Berlin. La place qu’occupe l’automobile en Allemagne est l’objet d’une intense mise en scène publicitaire. Les images de marque véhiculées par BMW, Daimler-Benz, Volkswagen ou Opel façonnent largement l’imaginaire étranger sur l’Allemagne. Mais les controverses actuelles sur les trucages des tests de pollution et les pratiques illégales des constructeurs ébranlent l’autorité et le prestige de cette industrie qui en est venue à représenter l’Allemagne toute entière.

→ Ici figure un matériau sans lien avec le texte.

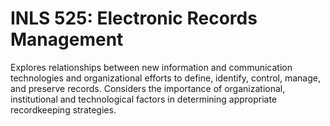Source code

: # INLS 525: Electronic Records Management

Explores relationships between new information and communication technologies and organizational efforts to define, identify, control, manage, and preserve records. Considers the importance of organizational, institutional and technological factors in determining appropriate recordkeeping strategies.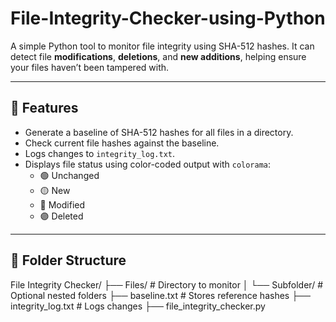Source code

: # File-Integrity-Checker-using-Python
A simple Python tool to monitor file integrity using SHA-512 hashes.
It can detect file **modifications**, **deletions**, and **new additions**, helping ensure your files haven’t been tampered with.

---

## 🚀 Features

- Generate a baseline of SHA-512 hashes for all files in a directory.
- Check current file hashes against the baseline.
- Logs changes to `integrity_log.txt`.
- Displays file status using color-coded output with `colorama`:
  - 🟢 Unchanged
  - 🟡 New
  - 🔴 Modified
  - 🟣 Deleted

---

## 📁 Folder Structure

File Integrity Checker/
├── Files/                    # Directory to monitor
│ └── Subfolder/              # Optional nested folders
├── baseline.txt               # Stores reference hashes
├── integrity_log.txt           # Logs changes
├── file_integrity_checker.py
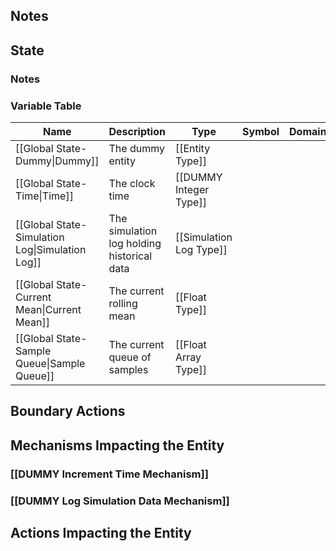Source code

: ## Notes

## State
### Notes

### Variable Table
| Name | Description | Type | Symbol | Domain |
| --- | --- | --- | --- | --- |
|[[Global State-Dummy\|Dummy]]|The dummy entity|[[Entity Type]]|||
|[[Global State-Time\|Time]]|The clock time|[[DUMMY Integer Type]]|||
|[[Global State-Simulation Log\|Simulation Log]]|The simulation log holding historical data|[[Simulation Log Type]]|||
|[[Global State-Current Mean\|Current Mean]]|The current rolling mean|[[Float Type]]|||
|[[Global State-Sample Queue\|Sample Queue]]|The current queue of samples|[[Float Array Type]]|||


## Boundary Actions
## Mechanisms Impacting the Entity
### [[DUMMY Increment Time Mechanism]]
### [[DUMMY Log Simulation Data Mechanism]]
## Actions Impacting the Entity
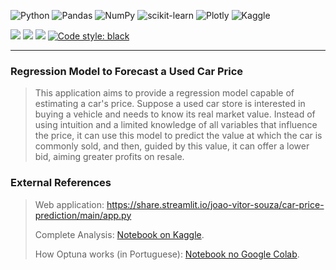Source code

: ![Python](https://img.shields.io/badge/python-3670A0?style=for-the-badge&logo=python&logoColor=ffdd54)
![Pandas](https://img.shields.io/badge/pandas-%23150458.svg?style=for-the-badge&logo=pandas&logoColor=white)
![NumPy](https://img.shields.io/badge/numpy-%23013243.svg?style=for-the-badge&logo=numpy&logoColor=white)
![scikit-learn](https://img.shields.io/badge/scikit--learn-%23F7931E.svg?style=for-the-badge&logo=scikit-learn&logoColor=white)
![Plotly](https://img.shields.io/badge/Plotly-%233F4F75.svg?style=for-the-badge&logo=plotly&logoColor=white)
![Kaggle](https://img.shields.io/badge/Kaggle-035a7d?style=for-the-badge&logo=kaggle&logoColor=white)


<img src="https://img.shields.io/github/license/joao-vitor-souza/car-price-prediction?style=flat-square"> <img src="https://img.shields.io/github/languages/top/joao-vitor-souza/car-price-prediction?style=flat-square"> <img src="https://img.shields.io/github/last-commit/joao-vitor-souza/car-price-prediction?style=flat-square">
[![Code style: black](https://img.shields.io/badge/code%20style-black-000000.svg?style=flat-square)](https://github.com/psf/black)

---

### Regression Model to Forecast a Used Car Price


> This application aims to provide a regression model capable of estimating a car's price. Suppose a used car store is interested in buying a vehicle and needs to know its real market value. Instead of using intuition and a limited knowledge of all variables that influence the price, it can use this model to predict the value at which the car is commonly sold, and then, guided by this value, it can offer a lower bid, aiming greater profits on resale.


### External References

> Web application: https://share.streamlit.io/joao-vitor-souza/car-price-prediction/main/app.py
>
> Complete Analysis: [Notebook on Kaggle](https://www.kaggle.com/code/joaovitorsilva/optuna-xgbregressor-r-0-9568).
> 
> How Optuna works (in Portuguese): [Notebook no Google Colab](https://colab.research.google.com/drive/1TW5itzRn0sq5C6U6p-4tPM5-l8vcCEVv?usp=sharing).
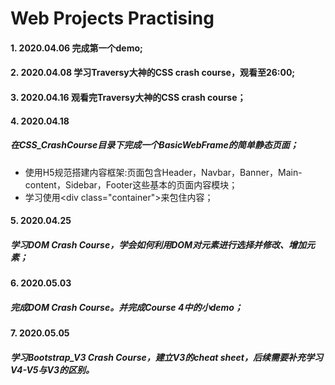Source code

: # Web Projects Practising
#### 1. 2020.04.06 完成第一个demo;
#### 2. 2020.04.08 学习Traversy大神的CSS crash course，观看至26:00;
#### 3. 2020.04.16 观看完Traversy大神的CSS crash course；
#### 4. 2020.04.18
##### 在CSS_CrashCourse目录下完成一个BasicWebFrame的简单静态页面；
- 使用H5规范搭建内容框架:页面包含Header，Navbar，Banner，Main-content，Sidebar，Footer这些基本的页面内容模块；
- 学习使用&lt;div class="container"&gt;来包住内容；

#### 5. 2020.04.25
##### 学习DOM Crash Course，学会如何利用DOM对元素进行选择并修改、增加元素；
#### 6. 2020.05.03
##### 完成DOM Crash Course。并完成Course 4中的小demo；
#### 7. 2020.05.05
##### 学习Bootstrap_V3 Crash Course，建立V3的cheat sheet，后续需要补充学习V4-V5与V3的区别。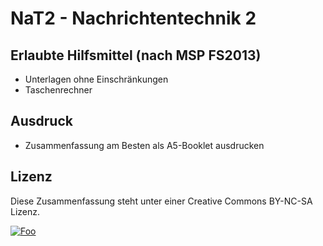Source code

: # NaT2 - Nachrichtentechnik 2

## Erlaubte Hilfsmittel (nach MSP FS2013)
 * Unterlagen ohne Einschränkungen
 * Taschenrechner
 
 ## Ausdruck
* Zusammenfassung am Besten als A5-Booklet ausdrucken

## Lizenz
Diese Zusammenfassung steht unter einer Creative Commons BY-NC-SA Lizenz.

[![Foo](http://i.creativecommons.org/l/by-nc-sa/3.0/88x31.png)](http://creativecommons.org/licenses/by-nc-sa/3.0/)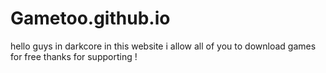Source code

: # Gametoo.github.io


hello guys in darkcore in this website i allow all of you to download games for free
thanks for supporting !

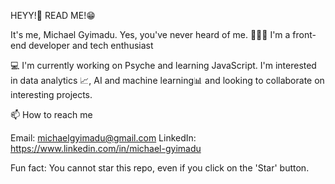 HEYY!👋 READ ME!😁

It's me, Michael Gyimadu. Yes, you've never heard of me.
👨🏽‍💻 I'm a front-end developer and tech enthusiast

💻 I'm currently working on Psyche and learning JavaScript.
I'm interested in data analytics 📈, AI and machine learning📊 and looking to collaborate on interesting projects.

📫 How to reach me

Email: michaelgyimadu@gmail.com
LinkedIn: https://www.linkedin.com/in/michael-gyimadu

Fun fact: You cannot star this repo, even if you click on the 'Star' button.
<!---
Gyimadu/Gyimadu is a ✨ special ✨ repository because its `README.md` (this file) appears on your GitHub profile.
You can click the Preview link to take a look at your changes.
--->

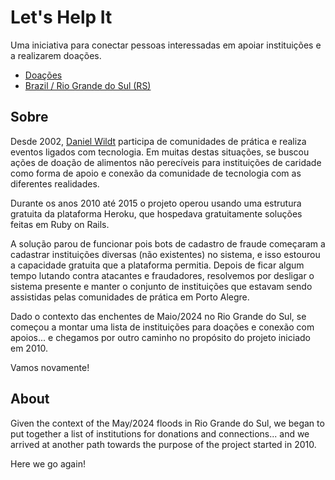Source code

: # Let's Help It  
  
Uma iniciativa para conectar pessoas interessadas em apoiar instituições e a realizarem doações.  
  
- [Doações](docs/donate.md)  
- [Brazil / Rio Grande do Sul (RS)](docs/br-rs.md)  
  
## Sobre  
  
Desde 2002, [Daniel Wildt](https://youtube.com/@danielwildt) participa de comunidades de prática e realiza eventos ligados com tecnologia. Em muitas destas situações, se buscou ações de doação de alimentos não perecíveis para instituições de caridade como forma de apoio e conexão da comunidade de tecnologia com as diferentes realidades.  
  
Durante os anos 2010 até 2015 o projeto operou usando uma estrutura gratuita da plataforma Heroku, que hospedava gratuitamente soluções feitas em Ruby on Rails.  
  
A solução parou de funcionar pois bots de cadastro de fraude começaram a cadastrar instituições diversas (não existentes) no sistema, e isso estourou a capacidade gratuita que a plataforma permitia. Depois de ficar algum tempo lutando contra atacantes e fraudadores, resolvemos por desligar o sistema presente e manter o conjunto de instituições que estavam sendo assistidas pelas comunidades de prática em Porto Alegre.  
  
Dado o contexto das enchentes de Maio/2024 no Rio Grande do Sul, se começou a montar uma lista de instituições para doações e conexão com apoios... e chegamos por outro caminho no propósito do projeto iniciado em 2010.  
  
Vamos novamente!  
  
## About  
  
Given the context of the May/2024 floods in Rio Grande do Sul, we began to put together a list of institutions for donations and connections... and we arrived at another path towards the purpose of the project started in 2010.  
  
Here we go again!  
  
  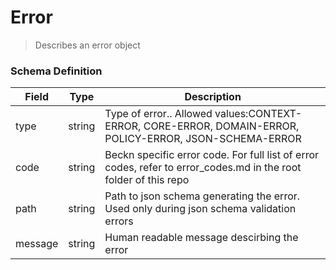 Error
===
>Describes an error object

### Schema Definition

|**Field**|**Type**|**Description**|
|---------|--------|---------------|
|type|string|Type of error.. Allowed values:CONTEXT-ERROR, CORE-ERROR, DOMAIN-ERROR, POLICY-ERROR, JSON-SCHEMA-ERROR
|code|string|Beckn specific error code. For full list of error codes, refer to error_codes.md in the root folder of this repo
|path|string|Path to json schema generating the error. Used only during json schema validation errors
|message|string|Human readable message descirbing the error
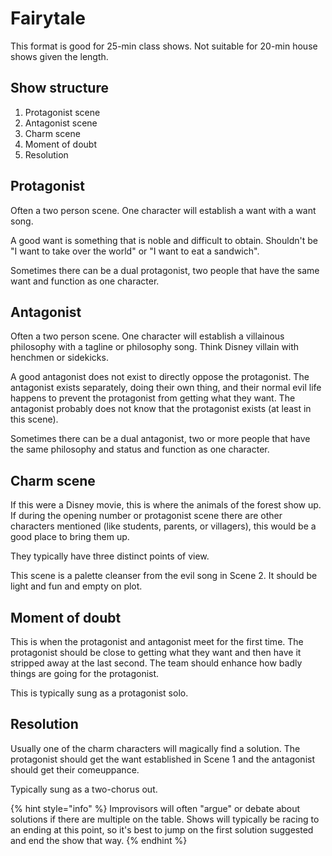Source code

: # Fairytale

This format is good for 25-min class shows. Not suitable for 20-min house shows given the length.

## Show structure

1. Protagonist scene
2. Antagonist scene
3. Charm scene
4. Moment of doubt
5. Resolution

## Protagonist

Often a two person scene. One character will establish a want with a want song.

A good want is something that is noble and difficult to obtain. Shouldn't be "I want to  take over the world" or "I want to eat a sandwich".

Sometimes there can be a dual protagonist, two people that have the same want and function as one character.

## Antagonist

Often a two person scene. One character will establish a villainous philosophy with a tagline or philosophy song. Think Disney villain with henchmen or sidekicks.

A good antagonist does not exist to directly oppose the protagonist. The antagonist exists separately, doing their own thing, and their normal evil life happens to prevent the protagonist from getting what they want. The antagonist probably does not know that the protagonist exists \(at least in this scene\).

Sometimes there can be a dual antagonist, two or more people that have the same philosophy and status and function as one character.

## Charm scene

If this were a Disney movie, this is where the animals of the forest show up. If during the opening number or protagonist scene there are other characters mentioned \(like students, parents, or villagers\), this would be a good place to bring them up.

They typically have three distinct points of view.

This scene is a palette cleanser from the evil song in Scene 2. It should be light and fun and empty on plot.

## Moment of doubt

This is when the protagonist and antagonist meet for the first time. The protagonist should be close to getting what they want and then have it stripped away at the last second. The team should enhance how badly things are going for the protagonist.

This is typically sung as a protagonist solo.

## Resolution

Usually one of the charm characters will magically find a solution. The protagonist should get the want established in Scene 1 and the antagonist should get their comeuppance.

Typically sung as a two-chorus out.

{% hint style="info" %}
Improvisors will often "argue" or debate about solutions if there are multiple on the table. Shows will typically be racing to an ending at this point, so it's best to jump on the first solution suggested and end the show that way.
{% endhint %}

Le portefeuille ministériel des transports est généralement dévolu à la CSU bavaroise par la CDU. Le titulaire précédent, Alexander Dobrindt, avait été mis en cause personnellement, pour avoir laissé se développer le scandale Volkswagen par sa négligence. En 2017, Dobrindt s’est retiré de la scène nationale pour devenir chef du groupe CSU au parlement régional de Munich. Son successeur, Andreas Scheuer, lui aussi bavarois, partage la conception du transport comme un domaine quasiment régalien de la politique nationale.

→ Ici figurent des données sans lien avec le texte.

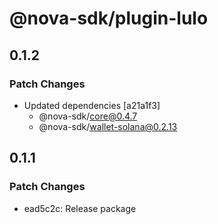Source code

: # @nova-sdk/plugin-lulo

## 0.1.2

### Patch Changes

- Updated dependencies [a21a1f3]
  - @nova-sdk/core@0.4.7
  - @nova-sdk/wallet-solana@0.2.13

## 0.1.1

### Patch Changes

- ead5c2c: Release package

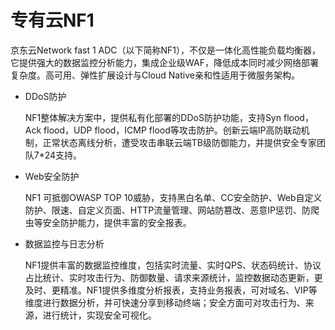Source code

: # 专有云NF1

京东云Network fast 1 ADC（以下简称NF1），不仅是一体化高性能负载均衡器，它提供强大的数据监控分析能力，集成企业级WAF，降低成本同时减少网络部署复杂度。高可用、弹性扩展设计与Cloud Native亲和性适用于微服务架构。

- DDoS防护

  NF1整体解决方案中，提供私有化部署的DDoS防护功能，支持Syn flood，Ack flood，UDP flood，ICMP flood等攻击防护。创新云端IP高防联动机制，正常状态离线分析，遭受攻击串联云端TB级防御能力，并提供安全专家团队7*24支持。

- Web安全防护

  NF1 可抵御OWASP TOP 10威胁，支持黑白名单、CC安全防护、Web自定义防护、限速、自定义页面、HTTP流量管理、网站防篡改、恶意IP惩罚、防爬虫等安全防护能力，提供丰富的安全报表。

- 数据监控与日志分析

  NF1提供丰富的数据监控维度，包括实时流量、实时QPS、状态码统计、协议占比统计、实时攻击行为、防御数量、请求来源统计，监控数据动态更新，更及时、更精准。NF1提供多维度分析报表，支持业务报表，可对域名、VIP等维度进行数据分析，并可快速分享到移动终端；安全方面可对攻击行为、来源，进行统计，实现安全可视化。
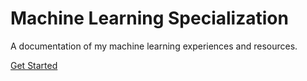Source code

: <!-- _coverpage.md -->
<h1>Machine Learning Specialization</h1>
<p>A documentation of my machine learning experiences and resources.</p>
<a href="#/README.md" class="btn">Get Started</a>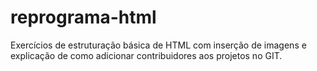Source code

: # reprograma-html
Exercícios de estruturação básica de HTML com inserção de imagens e explicação de como adicionar contribuidores aos projetos no GIT.
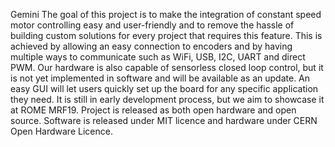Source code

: Gemini
The goal of this project is to make the integration of constant speed motor controlling easy and user-friendly and to remove the hassle of building custom solutions for every project that requires this feature.
This is achieved by allowing an easy connection to encoders and by having multiple ways to communicate such as WiFi, USB, I2C, UART and direct PWM. Our hardware is also capable of sensorless closed loop control, but it is not yet implemented in software and will be available as an update.
An easy GUI will let users quickly set up the board for any specific application they need. It is still in early development process, but we aim to showcase it at ROME MRF19.
Project is released as both open hardware and open source.
Software is released under MIT licence and hardware under CERN Open Hardware Licence.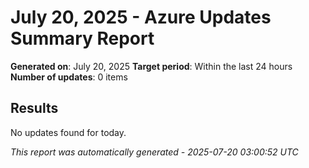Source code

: # July 20, 2025 - Azure Updates Summary Report

**Generated on**: July 20, 2025
**Target period**: Within the last 24 hours
**Number of updates**: 0 items

## Results

No updates found for today.


*This report was automatically generated - 2025-07-20 03:00:52 UTC*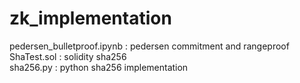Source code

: # zk_implementation

pedersen_bulletproof.ipynb : pedersen commitment and rangeproof  
ShaTest.sol : solidity sha256  
sha256.py : python sha256 implementation   

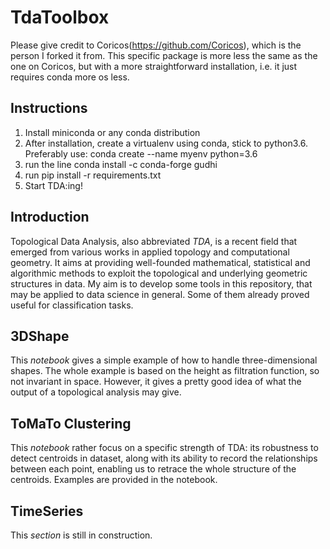 # TdaToolbox 

Please give credit to Coricos(https://github.com/Coricos), which is the person I forked it from. This specific package is more less the same as the one on Coricos, but with a more straightforward installation, i.e. it just requires conda more os less. 

## Instructions

1. Install miniconda or any conda distribution
2. After installation, create a virtualenv using conda, stick to python3.6. Preferably use: conda create --name myenv python=3.6
3. run the line conda install -c conda-forge gudhi 
4. run pip install -r requirements.txt
5. Start TDA:ing!

## Introduction

Topological Data Analysis, also abbreviated *TDA*, is a recent field that emerged from various works in applied topology and computational geometry. It aims at providing well-founded mathematical, statistical and algorithmic methods to exploit the topological and underlying geometric structures in data. My aim is to develop some tools in this repository, that may be applied to data science in general. Some of them already proved useful for classification tasks.

## 3DShape

This _notebook_ gives a simple example of how to handle three-dimensional shapes. The whole example is based on the height as filtration function, so not invariant in space. However, it gives a pretty good idea of what the output of a topological analysis may give.

## ToMaTo Clustering

This _notebook_ rather focus on a specific strength of TDA: its robustness to detect centroids in dataset, along with its ability to record the relationships between each point, enabling us to retrace the whole structure of the centroids. Examples are provided in the notebook.

## TimeSeries

This _section_ is still in construction.
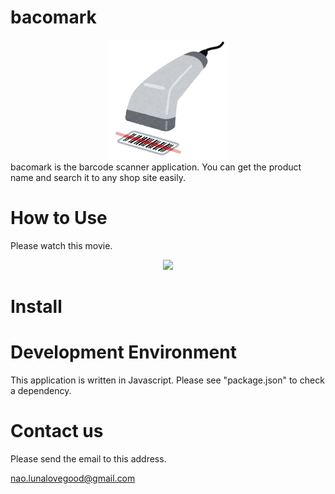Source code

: # bacomark
<div align="center">
  <img src="assets/icon.png" >
</div>
bacomark is the barcode scanner application. You can get the product name and search it to any shop site easily.

# How to Use
Please watch this movie.
<div align="center">
  <img src="https://user-images.githubusercontent.com/5310841/97103472-12e6a680-16f0-11eb-8c90-8c567e17ff91.gif" width="320px" >
</div>


# Install

# Development Environment
This application is written in Javascript.
Please see "package.json" to check a dependency.

# Contact us
Please send the email to this address.

nao.lunalovegood@gmail.com
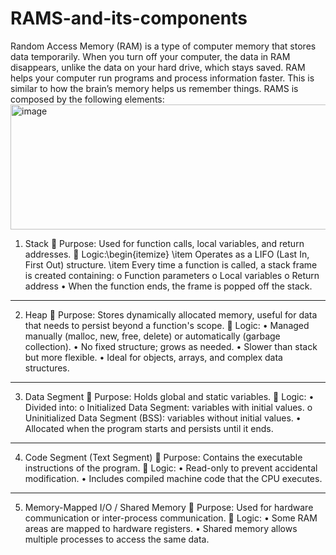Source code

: # RAMS-and-its-components
Random Access Memory (RAM) is a type of computer memory that stores data temporarily. When you turn off your computer, the data in RAM disappears, unlike the data on your hard drive, which stays saved. RAM helps your computer run programs and process information faster. This is similar to how the brain’s memory helps us remember things.
RAMS is composed by the following elements:
<img width="600" height="200" alt="image" src="https://github.com/user-attachments/assets/7debd3cd-3007-40df-a05b-90a7b96937cf" />


1. Stack
🔹 Purpose:
Used for function calls, local variables, and return addresses.
🔹 Logic:\begin{itemize}
\item Operates as a LIFO (Last In, First Out) structure.
\item Every time a function is called, a stack frame is created containing: 
o	Function parameters
o	Local variables
o	Return address
•	When the function ends, the frame is popped off the stack.
________________________________________
2. Heap
🔹 Purpose:
Stores dynamically allocated memory, useful for data that needs to persist beyond a function's scope.
🔹 Logic:
•	Managed manually (malloc, new, free, delete) or automatically (garbage collection).
•	No fixed structure; grows as needed.
•	Slower than stack but more flexible.
•	Ideal for objects, arrays, and complex data structures.
________________________________________
3. Data Segment
🔹 Purpose:
Holds global and static variables.
🔹 Logic:
•	Divided into: 
o	Initialized Data Segment: variables with initial values.
o	Uninitialized Data Segment (BSS): variables without initial values.
•	Allocated when the program starts and persists until it ends.

________________________________________
4. Code Segment (Text Segment)
🔹 Purpose:
Contains the executable instructions of the program.
🔹 Logic:
•	Read-only to prevent accidental modification.
•	Includes compiled machine code that the CPU executes.

________________________________________
5. Memory-Mapped I/O / Shared Memory
🔹 Purpose:
Used for hardware communication or inter-process communication.
🔹 Logic:
•	Some RAM areas are mapped to hardware registers.
•	Shared memory allows multiple processes to access the same data.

Après la publication du rapport d’une Commission gouvernementale, qui comporte tous les acteurs des transports dans le pays (syndicats des constructeurs, associations environnementales, Deutsche Bahn, etc.), Scheuer a déclaré que l’idée d’un limitation de vitesse à 130 km/h sur les autoroutes allemandes « allait à l’encontre de tout bon sens ». En outre il a refusé avec véhémence toute taxation supplémentaire du diesel. Le ministre a reçu un soutien marqué du Bild, qui a dénoncé les « propositions dingues » de la commission (1).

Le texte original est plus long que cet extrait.